:: Recorded information ::

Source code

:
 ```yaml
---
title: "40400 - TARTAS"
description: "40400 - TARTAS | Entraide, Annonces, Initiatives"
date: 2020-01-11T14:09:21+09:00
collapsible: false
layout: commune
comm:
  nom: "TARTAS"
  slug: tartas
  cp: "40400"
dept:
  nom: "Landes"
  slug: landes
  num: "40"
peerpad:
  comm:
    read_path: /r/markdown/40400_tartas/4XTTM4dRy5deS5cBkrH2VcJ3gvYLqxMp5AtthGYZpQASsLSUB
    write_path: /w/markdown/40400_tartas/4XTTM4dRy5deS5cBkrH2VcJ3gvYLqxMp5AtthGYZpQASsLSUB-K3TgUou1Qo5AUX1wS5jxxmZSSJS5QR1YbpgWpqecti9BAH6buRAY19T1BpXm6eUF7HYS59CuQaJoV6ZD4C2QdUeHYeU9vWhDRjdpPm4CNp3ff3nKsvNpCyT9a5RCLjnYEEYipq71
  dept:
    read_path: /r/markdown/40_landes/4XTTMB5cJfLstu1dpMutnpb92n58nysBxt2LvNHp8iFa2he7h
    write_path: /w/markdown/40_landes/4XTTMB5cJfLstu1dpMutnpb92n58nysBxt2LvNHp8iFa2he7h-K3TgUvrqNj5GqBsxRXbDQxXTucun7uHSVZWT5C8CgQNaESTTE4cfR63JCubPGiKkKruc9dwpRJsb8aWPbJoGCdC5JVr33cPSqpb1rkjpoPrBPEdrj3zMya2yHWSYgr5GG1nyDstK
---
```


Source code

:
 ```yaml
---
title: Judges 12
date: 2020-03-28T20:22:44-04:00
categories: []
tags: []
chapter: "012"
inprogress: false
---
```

:::

— Problem details —
Word for word, every record must be given again.

— Task response —
Source code

:
 ```yaml
---
title: "40400 - TARTAS"
description: "40400 - TARTAS | Entraide, Annonces, Initiatives"
date: 2020-01-11T14:09:21+09:00
collapsible: false
layout: commune
comm:
  nom: "TARTAS"
  slug: tartas
  cp: "40400"
dept:
  nom: "Landes"
  slug: landes
  num: "40"
peerpad:
  comm:
    read_path: /r/markdown/40400_tartas/4XTTM4dRy5deS5cBkrH2VcJ3gvYLqxMp5AtthGYZpQASsLSUB
    write_path: /w/markdown/40400_tartas/4XTTM4dRy5deS5cBkrH2VcJ3gvYLqxMp5AtthGYZpQASsLSUB-K3TgUou1Qo5AUX1wS5jxxmZSSJS5QR1YbpgWpqecti9BAH6buRAY19T1BpXm6eUF7HYS59CuQaJoV6ZD4C2QdUeHYeU9vWhDRjdpPm4CNp3ff3nKsvNpCyT9a5RCLjnYEEYipq71
  dept:
    read_path: /r/markdown/40_landes/4XTTMB5cJfLstu1dpMutnpb92n58nysBxt2LvNHp8iFa2he7h
    write_path: /w/markdown/40_landes/4XTTMB5cJfLstu1dpMutnpb92n58nysBxt2LvNHp8iFa2he7h-K3TgUvrqNj5GqBsxRXbDQxXTucun7uHSVZWT5C8CgQNaESTTE4cfR63JCubPGiKkKruc9dwpRJsb8aWPbJoGCdC5JVr33cPSqpb1rkjpoPrBPEdrj3zMya2yHWSYgr5GG1nyDstK
---
```


Source code

:
 ```yaml
---
title: Judges 12
date: 2020-03-28T20:22:44-04:00
categories: []
tags: []
chapter: "012"
inprogress: false
---
```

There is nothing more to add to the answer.